─── Records to process ───

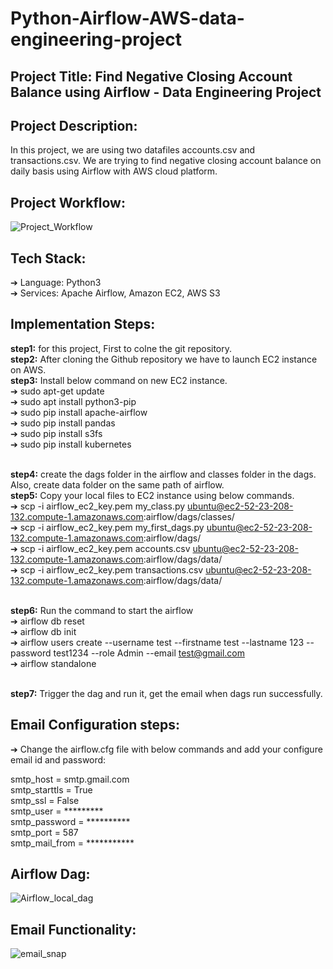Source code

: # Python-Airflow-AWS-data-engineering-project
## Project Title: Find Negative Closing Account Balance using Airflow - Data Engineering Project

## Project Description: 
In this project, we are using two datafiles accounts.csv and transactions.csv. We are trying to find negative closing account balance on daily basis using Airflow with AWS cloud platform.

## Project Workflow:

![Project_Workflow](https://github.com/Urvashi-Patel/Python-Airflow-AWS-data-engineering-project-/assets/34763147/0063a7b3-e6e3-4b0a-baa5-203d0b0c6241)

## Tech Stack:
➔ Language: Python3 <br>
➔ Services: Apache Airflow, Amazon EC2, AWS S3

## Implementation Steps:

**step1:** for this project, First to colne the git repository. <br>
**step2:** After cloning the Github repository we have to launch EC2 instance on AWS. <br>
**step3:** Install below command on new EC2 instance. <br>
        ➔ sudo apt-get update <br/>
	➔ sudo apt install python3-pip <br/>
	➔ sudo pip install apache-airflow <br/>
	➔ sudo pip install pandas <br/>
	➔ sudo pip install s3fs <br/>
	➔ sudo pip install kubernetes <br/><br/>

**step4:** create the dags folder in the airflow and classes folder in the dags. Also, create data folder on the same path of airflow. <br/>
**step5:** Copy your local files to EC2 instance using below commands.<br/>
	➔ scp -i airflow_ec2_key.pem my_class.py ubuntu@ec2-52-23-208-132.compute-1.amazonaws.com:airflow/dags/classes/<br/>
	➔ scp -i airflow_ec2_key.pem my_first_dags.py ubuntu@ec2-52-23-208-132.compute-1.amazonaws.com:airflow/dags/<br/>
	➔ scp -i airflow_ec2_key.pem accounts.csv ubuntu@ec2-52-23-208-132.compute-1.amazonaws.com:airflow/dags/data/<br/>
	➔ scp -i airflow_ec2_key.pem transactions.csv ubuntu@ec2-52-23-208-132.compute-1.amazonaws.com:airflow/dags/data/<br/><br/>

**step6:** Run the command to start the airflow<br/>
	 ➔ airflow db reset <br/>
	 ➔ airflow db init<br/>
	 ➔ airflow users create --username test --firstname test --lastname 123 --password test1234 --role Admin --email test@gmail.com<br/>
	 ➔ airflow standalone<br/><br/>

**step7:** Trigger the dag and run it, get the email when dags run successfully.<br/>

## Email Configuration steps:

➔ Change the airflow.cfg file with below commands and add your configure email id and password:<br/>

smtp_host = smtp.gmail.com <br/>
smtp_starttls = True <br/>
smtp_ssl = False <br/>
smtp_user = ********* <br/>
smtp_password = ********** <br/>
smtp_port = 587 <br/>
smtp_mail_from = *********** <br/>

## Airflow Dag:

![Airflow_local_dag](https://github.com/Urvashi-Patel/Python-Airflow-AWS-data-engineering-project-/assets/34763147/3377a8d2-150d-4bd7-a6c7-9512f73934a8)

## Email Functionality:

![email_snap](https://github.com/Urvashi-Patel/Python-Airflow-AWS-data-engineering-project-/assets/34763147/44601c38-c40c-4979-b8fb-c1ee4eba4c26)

───

__Aim of the exercise__
Through the last line of the entries above, beginning at the line containing "id and password:<br/>", transcribe each line exactly, both ends included and nothing more.

__Finished exercise__
➔ Change the airflow.cfg file with below commands and add your configure email id and password:<br/>

smtp_host = smtp.gmail.com <br/>
smtp_starttls = True <br/>
smtp_ssl = False <br/>
smtp_user = ********* <br/>
smtp_password = ********** <br/>
smtp_port = 587 <br/>
smtp_mail_from = *********** <br/>

## Airflow Dag:

![Airflow_local_dag](https://github.com/Urvashi-Patel/Python-Airflow-AWS-data-engineering-project-/assets/34763147/3377a8d2-150d-4bd7-a6c7-9512f73934a8)

## Email Functionality:

![email_snap](https://github.com/Urvashi-Patel/Python-Airflow-AWS-data-engineering-project-/assets/34763147/44601c38-c40c-4979-b8fb-c1ee4eba4c26)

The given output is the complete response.